Work required: Each line below that contains "được" should be counted. Give only the total.

[Stored data]
◇ ◇ ◇ ◇ ◇ ◇ ◇

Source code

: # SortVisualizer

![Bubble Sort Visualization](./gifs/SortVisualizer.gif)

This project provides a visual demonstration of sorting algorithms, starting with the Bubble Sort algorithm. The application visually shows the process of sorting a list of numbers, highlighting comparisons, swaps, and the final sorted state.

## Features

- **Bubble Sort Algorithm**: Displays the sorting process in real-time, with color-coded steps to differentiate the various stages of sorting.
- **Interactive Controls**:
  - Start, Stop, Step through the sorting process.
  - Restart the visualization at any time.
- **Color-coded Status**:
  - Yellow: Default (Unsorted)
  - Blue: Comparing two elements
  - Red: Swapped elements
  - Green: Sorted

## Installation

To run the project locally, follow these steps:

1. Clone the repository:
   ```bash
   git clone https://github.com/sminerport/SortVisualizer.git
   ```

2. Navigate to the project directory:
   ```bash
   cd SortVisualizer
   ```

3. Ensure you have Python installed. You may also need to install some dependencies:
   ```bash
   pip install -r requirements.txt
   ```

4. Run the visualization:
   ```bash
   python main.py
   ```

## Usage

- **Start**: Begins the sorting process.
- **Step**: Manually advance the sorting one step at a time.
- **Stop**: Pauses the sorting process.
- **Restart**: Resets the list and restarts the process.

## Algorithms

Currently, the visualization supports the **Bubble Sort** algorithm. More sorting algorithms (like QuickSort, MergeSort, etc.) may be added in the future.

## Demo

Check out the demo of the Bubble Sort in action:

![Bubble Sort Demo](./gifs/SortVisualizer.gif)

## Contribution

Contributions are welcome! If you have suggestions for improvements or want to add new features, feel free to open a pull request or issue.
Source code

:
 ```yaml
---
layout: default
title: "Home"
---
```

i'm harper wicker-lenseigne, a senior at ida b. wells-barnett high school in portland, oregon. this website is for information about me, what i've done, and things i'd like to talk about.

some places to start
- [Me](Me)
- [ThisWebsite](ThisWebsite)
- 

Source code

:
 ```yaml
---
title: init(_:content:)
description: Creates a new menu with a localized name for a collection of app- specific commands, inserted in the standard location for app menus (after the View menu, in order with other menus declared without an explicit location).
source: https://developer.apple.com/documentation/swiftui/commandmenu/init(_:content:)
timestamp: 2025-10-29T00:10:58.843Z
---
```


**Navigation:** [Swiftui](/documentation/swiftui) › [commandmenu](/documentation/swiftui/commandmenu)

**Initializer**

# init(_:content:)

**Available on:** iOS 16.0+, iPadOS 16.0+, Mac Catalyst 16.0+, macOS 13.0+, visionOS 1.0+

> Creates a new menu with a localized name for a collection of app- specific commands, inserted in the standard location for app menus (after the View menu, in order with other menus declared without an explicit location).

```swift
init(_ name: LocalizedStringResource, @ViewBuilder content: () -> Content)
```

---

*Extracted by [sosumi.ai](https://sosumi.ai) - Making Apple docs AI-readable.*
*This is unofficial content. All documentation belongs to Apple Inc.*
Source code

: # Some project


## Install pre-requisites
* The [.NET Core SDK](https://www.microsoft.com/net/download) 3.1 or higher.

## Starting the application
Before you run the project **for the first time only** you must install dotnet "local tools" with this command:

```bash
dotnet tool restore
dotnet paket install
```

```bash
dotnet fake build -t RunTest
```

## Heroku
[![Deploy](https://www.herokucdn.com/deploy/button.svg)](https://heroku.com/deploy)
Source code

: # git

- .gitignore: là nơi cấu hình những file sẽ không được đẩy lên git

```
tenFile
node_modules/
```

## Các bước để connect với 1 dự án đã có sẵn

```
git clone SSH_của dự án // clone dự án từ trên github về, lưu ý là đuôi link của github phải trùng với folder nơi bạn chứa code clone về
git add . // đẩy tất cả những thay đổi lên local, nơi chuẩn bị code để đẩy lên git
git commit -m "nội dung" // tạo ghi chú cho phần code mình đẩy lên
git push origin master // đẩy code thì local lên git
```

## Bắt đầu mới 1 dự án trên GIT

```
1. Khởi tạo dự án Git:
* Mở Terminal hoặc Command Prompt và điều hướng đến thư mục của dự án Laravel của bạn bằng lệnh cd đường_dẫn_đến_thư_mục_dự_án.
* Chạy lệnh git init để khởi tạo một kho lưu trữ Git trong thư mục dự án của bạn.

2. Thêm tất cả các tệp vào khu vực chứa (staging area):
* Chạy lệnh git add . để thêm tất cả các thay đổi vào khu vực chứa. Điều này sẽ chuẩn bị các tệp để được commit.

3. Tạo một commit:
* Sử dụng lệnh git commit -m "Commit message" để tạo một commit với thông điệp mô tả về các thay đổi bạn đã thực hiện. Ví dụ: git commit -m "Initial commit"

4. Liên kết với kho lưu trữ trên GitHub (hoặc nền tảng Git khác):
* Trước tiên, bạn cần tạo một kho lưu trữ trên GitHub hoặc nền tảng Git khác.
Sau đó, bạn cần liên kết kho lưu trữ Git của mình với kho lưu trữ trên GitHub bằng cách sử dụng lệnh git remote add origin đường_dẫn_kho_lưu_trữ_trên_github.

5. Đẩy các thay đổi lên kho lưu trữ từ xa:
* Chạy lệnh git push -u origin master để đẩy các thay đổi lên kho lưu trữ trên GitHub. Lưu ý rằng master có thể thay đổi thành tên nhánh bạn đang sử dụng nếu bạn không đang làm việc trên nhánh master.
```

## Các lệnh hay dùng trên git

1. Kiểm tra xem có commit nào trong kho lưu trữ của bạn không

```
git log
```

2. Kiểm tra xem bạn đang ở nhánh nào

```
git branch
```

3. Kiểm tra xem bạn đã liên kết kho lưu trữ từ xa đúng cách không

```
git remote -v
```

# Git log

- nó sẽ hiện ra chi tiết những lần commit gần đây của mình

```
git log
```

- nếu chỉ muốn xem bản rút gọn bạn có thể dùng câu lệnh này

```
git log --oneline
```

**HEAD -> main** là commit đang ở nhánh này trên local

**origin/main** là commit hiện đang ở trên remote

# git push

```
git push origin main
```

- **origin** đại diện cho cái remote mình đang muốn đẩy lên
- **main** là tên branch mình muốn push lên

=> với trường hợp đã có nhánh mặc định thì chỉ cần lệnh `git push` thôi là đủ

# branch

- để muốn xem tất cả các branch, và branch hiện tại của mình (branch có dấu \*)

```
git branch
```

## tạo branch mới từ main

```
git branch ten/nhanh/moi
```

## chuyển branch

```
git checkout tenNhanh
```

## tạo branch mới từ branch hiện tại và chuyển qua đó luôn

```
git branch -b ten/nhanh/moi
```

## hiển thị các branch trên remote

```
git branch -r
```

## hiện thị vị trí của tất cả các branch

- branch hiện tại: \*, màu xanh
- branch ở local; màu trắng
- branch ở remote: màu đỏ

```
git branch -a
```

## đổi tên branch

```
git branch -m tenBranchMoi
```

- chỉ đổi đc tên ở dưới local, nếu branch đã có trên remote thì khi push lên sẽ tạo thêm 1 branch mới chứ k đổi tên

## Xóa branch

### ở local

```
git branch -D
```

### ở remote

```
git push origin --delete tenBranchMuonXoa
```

◇ ◇ ◇ ◇ ◇ ◇ ◇

Finished exercise: 2